There are several reasons why a parent may be on the hook to pay child support past age 18.
Your child is still in high school (full-time).
Your obligation continues until your child graduates, becomes self-supporting, or turns 19 years old, whichever comes first.
If you are paying by earnings assignment, make an effort to schedule a termination date. This can help prevent you from having to pay long after your obligation ends. The process to terminate a wage garnishment is slow and can result in a significant overpayment that, quite frankly, is often never repaid.
You owe unpaid child support.
Your obligation to pay child support arrearage will continue until and unless you have an agreement with the custodial parent or a court order.
Keep in mind that if your local Department of Child Support Services has been involved in your matter, they will also need to sign off on any agreement with the payee parent. Unfortunately, there are certain circumstances where an agreement between parents to wipe out arrearages will not be honored by the court.
Arrears can be financially debilitating. There is no statute of limitations for collection. Interest accrues at 10%. Your credit can be severely impacted, and your wages, tax refund, and bank accounts can be garnished.
If you’re carrying a large arrearage balance, schedule a consultation with an experienced family lawyer. Determine whether any of the following are possible:
- Reducing your monthly arrears payment
- Eliminating interest accrual
- Reducing the amount owed
- Mitigating unwarranted penalties (suspension of driver’s license, sanctions, and so on)
Your adult child is disabled.
If your child is disabled, you may be on the hook for child support long after your kid turns 18.
In California, under Family Code section 3910, parents have a shared responsibility to support their adult child if the child is incapacitated and unable to earn a living.
A child is incapacitated if they cannot support themselves due to a mental or physical disability.

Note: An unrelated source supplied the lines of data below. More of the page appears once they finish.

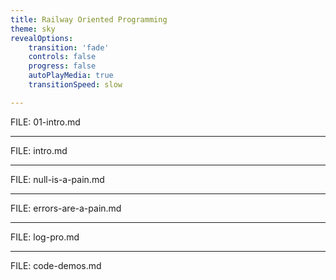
```yaml
---
title: Railway Oriented Programming
theme: sky
revealOptions:
    transition: 'fade'
    controls: false
    progress: false
    autoPlayMedia: true
    transitionSpeed: slow

---
```


FILE: 01-intro.md

---

FILE: intro.md

---

FILE: null-is-a-pain.md

---

FILE: errors-are-a-pain.md

---

FILE: log-pro.md

---

FILE: code-demos.md

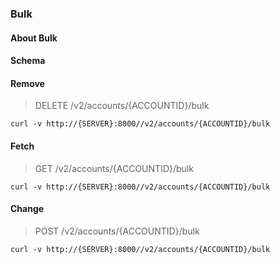 ### Bulk

#### About Bulk

#### Schema



#### Remove

> DELETE /v2/accounts/{ACCOUNTID}/bulk

```curl
curl -v http://{SERVER}:8000//v2/accounts/{ACCOUNTID}/bulk
```

#### Fetch

> GET /v2/accounts/{ACCOUNTID}/bulk

```curl
curl -v http://{SERVER}:8000//v2/accounts/{ACCOUNTID}/bulk
```

#### Change

> POST /v2/accounts/{ACCOUNTID}/bulk

```curl
curl -v http://{SERVER}:8000//v2/accounts/{ACCOUNTID}/bulk
```

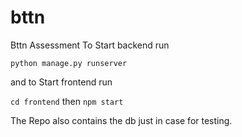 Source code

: # bttn
Bttn Assessment 
To Start backend run 

```python manage.py runserver```

and to Start frontend run 

```cd frontend```
then
```npm start```

The Repo also contains the db just in case for testing. 
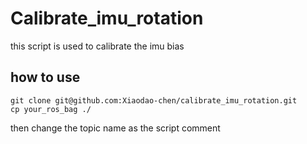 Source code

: # Calibrate_imu_rotation
this script is used to calibrate the imu bias


## how to use 

```
git clone git@github.com:Xiaodao-chen/calibrate_imu_rotation.git
cp your_ros_bag ./
```

then change the topic name as the script comment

The problem is, there isn’t a whole lot of case or statutory law guiding the court on this issue. Judges have a lot of discretion in determining the amount of support (usually guideline, unless unjust or inappropriate) and whether the child meets the legal qualification.
This raises some interesting whaf-if questions:
- What if the child is autistic and has a part-time job (and a job coach)?
- What if the child Is a service member who returns from war incapacitated by posttraumatic stress disorder?
- What if the child is addicted to drugs and has been in and out of rehabilitation?
Even a child who receives Social Security or other financial support will likely be entitled to support if they meet FC 3910 requirements.
An experienced lawyer can help you and your family navigate the system, negotiate a settlement (when appropriate), and litigate your matter, assuming it makes financial sense.